I was assaulted by voices, then, by intense conversations nearby, arguments rising and falling, indictments, monologues, debates, harangues and laughter.  And other sounds.  But I didn’t move.  And shadows flowed just beyond the edge of my camp, flickering, flashes of color, eyes.  But I didn’t move.  It became like some strange pageant of absurd forest monsters chattering, jumping, taunting me as they moved in closer and closer, my hands shaking, my heart racing, my guilty fearful mind fighting as I said over and over again, they’re not real, they’re not real, they’re not real…trying to believe it, trying… and I began to sing a little song to myself, trying to fight it off, singing, home home heya home, home heya home, and it vibrated in my mind, creating an invisible cloud of sound around me so that gradually the voices subsided and the shadows fell back as I rocked and sang and rocked and saw a deer appear there suddenly before me in the firelight, a notch-eared, black tail deer standing at the edge of my camp.  I went silent and gazed at it and it at me in an eternal moment during which neither of us moved, and my heart went calm and my mind went still and I just gazed into the black infinity of those eyes there in perfect trance communion without words.
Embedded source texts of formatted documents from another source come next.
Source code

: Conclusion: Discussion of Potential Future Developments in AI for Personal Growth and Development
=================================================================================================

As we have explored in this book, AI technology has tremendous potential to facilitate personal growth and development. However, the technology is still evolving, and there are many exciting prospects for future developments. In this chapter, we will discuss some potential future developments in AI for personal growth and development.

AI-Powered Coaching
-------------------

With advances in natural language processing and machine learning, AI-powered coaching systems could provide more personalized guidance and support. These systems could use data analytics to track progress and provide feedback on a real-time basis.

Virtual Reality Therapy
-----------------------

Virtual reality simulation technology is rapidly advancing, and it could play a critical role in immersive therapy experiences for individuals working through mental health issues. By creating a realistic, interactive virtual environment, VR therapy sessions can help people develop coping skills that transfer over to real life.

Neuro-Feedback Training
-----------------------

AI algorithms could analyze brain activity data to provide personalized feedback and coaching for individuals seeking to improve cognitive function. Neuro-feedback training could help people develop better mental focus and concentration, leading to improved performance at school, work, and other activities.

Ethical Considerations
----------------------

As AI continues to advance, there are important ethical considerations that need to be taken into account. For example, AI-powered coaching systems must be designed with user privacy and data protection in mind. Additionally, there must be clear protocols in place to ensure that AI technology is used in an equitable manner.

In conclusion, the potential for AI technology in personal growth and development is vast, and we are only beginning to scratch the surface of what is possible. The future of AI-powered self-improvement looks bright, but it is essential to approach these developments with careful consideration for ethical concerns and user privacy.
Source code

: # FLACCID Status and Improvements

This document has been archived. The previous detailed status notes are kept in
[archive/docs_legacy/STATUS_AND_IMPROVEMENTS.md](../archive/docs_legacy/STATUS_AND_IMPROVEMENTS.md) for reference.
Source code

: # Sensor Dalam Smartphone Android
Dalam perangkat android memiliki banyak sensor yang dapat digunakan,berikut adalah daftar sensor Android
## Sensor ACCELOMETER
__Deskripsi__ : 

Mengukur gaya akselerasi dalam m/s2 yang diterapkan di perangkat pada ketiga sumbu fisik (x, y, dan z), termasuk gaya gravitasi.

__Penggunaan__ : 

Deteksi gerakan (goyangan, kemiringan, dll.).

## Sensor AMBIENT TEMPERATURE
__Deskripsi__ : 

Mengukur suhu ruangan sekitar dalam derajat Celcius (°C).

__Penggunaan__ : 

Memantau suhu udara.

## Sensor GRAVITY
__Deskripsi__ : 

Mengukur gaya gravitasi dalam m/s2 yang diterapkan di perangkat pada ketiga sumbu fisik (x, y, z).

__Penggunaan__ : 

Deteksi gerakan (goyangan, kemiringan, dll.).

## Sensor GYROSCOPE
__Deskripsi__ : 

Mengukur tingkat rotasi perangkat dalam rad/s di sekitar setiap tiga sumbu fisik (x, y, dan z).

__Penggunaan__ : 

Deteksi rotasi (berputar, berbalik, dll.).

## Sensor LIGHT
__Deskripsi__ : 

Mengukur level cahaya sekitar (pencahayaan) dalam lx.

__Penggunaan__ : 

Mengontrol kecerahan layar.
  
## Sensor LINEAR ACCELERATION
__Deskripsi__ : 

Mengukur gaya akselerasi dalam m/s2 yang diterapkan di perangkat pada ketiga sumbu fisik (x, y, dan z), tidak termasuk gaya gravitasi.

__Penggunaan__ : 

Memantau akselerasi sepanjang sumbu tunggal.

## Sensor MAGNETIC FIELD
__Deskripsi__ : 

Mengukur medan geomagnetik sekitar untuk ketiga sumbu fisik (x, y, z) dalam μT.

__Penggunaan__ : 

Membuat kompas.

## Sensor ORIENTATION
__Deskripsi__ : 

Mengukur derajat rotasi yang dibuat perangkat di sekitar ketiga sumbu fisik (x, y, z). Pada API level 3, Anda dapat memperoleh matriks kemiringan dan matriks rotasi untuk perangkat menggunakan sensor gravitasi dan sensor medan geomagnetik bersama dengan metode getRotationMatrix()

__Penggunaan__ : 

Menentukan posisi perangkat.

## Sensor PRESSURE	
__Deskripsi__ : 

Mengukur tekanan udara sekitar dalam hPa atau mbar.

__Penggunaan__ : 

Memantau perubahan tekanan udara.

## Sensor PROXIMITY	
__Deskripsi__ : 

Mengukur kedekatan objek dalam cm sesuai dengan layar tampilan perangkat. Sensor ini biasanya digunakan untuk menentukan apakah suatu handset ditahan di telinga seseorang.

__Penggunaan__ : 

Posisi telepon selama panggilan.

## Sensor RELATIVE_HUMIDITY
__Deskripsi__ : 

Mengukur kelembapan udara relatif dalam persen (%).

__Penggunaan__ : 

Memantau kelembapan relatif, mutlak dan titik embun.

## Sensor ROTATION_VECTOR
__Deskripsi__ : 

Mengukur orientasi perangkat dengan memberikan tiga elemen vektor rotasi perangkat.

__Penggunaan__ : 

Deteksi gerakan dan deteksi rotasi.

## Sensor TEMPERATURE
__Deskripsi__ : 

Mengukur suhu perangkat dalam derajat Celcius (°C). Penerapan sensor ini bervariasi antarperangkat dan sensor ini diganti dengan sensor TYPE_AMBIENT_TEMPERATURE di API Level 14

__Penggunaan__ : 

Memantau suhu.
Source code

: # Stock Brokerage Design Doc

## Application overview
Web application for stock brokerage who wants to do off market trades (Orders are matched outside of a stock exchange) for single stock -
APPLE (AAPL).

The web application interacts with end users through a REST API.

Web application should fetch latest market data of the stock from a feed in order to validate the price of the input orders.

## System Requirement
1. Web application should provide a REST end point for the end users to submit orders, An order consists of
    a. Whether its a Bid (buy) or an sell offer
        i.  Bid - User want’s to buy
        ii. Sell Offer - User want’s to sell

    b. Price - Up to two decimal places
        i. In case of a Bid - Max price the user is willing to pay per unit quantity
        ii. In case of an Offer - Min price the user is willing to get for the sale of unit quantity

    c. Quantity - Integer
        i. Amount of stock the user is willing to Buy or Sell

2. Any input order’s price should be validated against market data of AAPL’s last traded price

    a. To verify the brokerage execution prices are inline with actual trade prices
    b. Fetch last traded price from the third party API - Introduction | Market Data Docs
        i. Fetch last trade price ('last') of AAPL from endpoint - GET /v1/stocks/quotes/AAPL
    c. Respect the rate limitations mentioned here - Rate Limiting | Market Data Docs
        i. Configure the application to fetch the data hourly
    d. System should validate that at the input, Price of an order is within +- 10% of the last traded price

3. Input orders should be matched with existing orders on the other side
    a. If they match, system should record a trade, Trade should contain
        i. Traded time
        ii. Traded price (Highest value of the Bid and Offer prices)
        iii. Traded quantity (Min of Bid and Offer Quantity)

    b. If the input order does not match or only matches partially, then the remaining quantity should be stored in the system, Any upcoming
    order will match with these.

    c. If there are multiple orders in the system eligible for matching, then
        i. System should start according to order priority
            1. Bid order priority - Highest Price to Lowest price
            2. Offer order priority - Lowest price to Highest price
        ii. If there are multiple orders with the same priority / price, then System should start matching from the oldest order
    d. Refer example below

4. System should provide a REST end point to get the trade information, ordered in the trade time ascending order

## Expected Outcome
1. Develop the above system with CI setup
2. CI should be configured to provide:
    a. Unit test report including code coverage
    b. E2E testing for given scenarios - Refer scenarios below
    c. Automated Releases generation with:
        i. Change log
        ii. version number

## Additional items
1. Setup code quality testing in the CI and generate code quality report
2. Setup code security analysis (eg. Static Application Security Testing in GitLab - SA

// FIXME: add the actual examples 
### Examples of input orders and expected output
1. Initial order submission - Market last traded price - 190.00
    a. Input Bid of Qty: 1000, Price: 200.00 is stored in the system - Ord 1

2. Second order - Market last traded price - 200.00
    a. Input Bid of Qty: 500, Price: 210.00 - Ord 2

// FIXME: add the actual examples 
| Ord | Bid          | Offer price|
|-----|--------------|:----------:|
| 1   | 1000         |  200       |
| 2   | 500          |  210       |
Then the deer faded away.  I tried to follow, but I only took a few steps.  I let it go, knowing I had whatever it could offer.  I stood there now in the darkness with a blanket over my shoulders and listened and heard nothing in the night that was not there and the nothing that is and felt for the first time in…no time that I could remember…peace.

 

In the morning I cooked myself a big breakfast of beans and bacon and eggs, and I made a big pot of coffee and stood in the center of my campsite as the sun came up and cast down shafts of light through the mist that drifted up from the river and moved through the congregation of trees.  Blue Jays and camp robber birds worked the edges of my campsite, and I tossed bits of bread to them.  They darted in and carried everything I tossed them away, storing their catch in hidden places and coming back for more.  And I began to distinguish them and gave them names like Ruffled Jaw for the one with a tuft of brown feathers splayed beneath its beak, Ace for the brave one that shot in first, Spaz for the one so frantic it missed everything because of its furious movement, and Watcher for the one that never came close.  A flicker flew in overhead and landed on a branch above me.  They’re holy birds, I’ve heard.

Then at last I went down to the river, hearing the sound of its many voices as I approached.  I pulled back the branches of an ash tree and slid through and found the bank and crouched down next to the river to see.  I stared into it, watched as it coursed over rocks in thick glassy tendons of water, fast and powerful, jade green in its depths toward the middle way, aqueous clear along the shallows, rising and falling and cresting as it slid forward, rilling and circling in eddies that spiraled into themselves, places of motionless motion that came up from below where I saw the quick of the deep flowing current coming through, riffling the submerged white ash roots that twitched like cilia as they shot forth from the black talus bed.  I reached in and felt the ice cold flow of water over my hand.  I touched the white roots and the rock underneath.  The cold of the water worked down into the bones of my hand.  Then I raised my hand cupped with a palm full of water and drank.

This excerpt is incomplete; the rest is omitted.